• **What is being asked**: Bring together every line in the data that includes "polyEndBehaviorBC".
[Stored data — start]
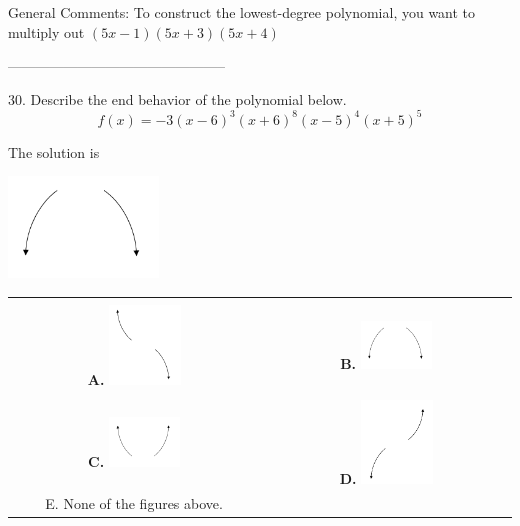 \documentclass{extbook}[14pt]
\begin{document}
General Comments: To construct the lowest-degree polynomial, you want to multiply out $(5x -1)(5x + 3)(5x + 4)$

-----------------------------------------------

30. Describe the end behavior of the polynomial below.
\[ f(x) = -3(x - 6)^{3}(x + 6)^{8}(x - 5)^{4}(x + 5)^{5} \] 

 
 The solution is  
 \begin{center} \includegraphics[width=0.3\textwidth]{../Figures/polyEndBehaviorBC.png} \end{center}\begin{tabular}{|c|c|} 
\hline 
 & \tabularnewline 
 \textbf{A.} \includegraphics[width=0.3\textwidth]{../Figures/polyEndBehaviorAC.png} & \textbf{B.} \includegraphics[width=0.3\textwidth]{../Figures/polyEndBehaviorBC.png} \tabularnewline 
\hline 
 & \tabularnewline 
 \textbf{C.} \includegraphics[width=0.3\textwidth]{../Figures/polyEndBehaviorCC.png} & \textbf{D.} \includegraphics[width=0.3\textwidth]{../Figures/polyEndBehaviorDC.png} \tabularnewline 
\hline 
 E. None of the figures above. & \tabularnewline 
\hline 
 \end{tabular} 
 
\end{document}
[Stored data — finish]
• **Answer area**:
 \begin{center} \includegraphics[width=0.3\textwidth]{../Figures/polyEndBehaviorBC.png} \end{center}\begin{tabular}{|c|c|} 
 \textbf{A.} \includegraphics[width=0.3\textwidth]{../Figures/polyEndBehaviorAC.png} & \textbf{B.} \includegraphics[width=0.3\textwidth]{../Figures/polyEndBehaviorBC.png} \tabularnewline 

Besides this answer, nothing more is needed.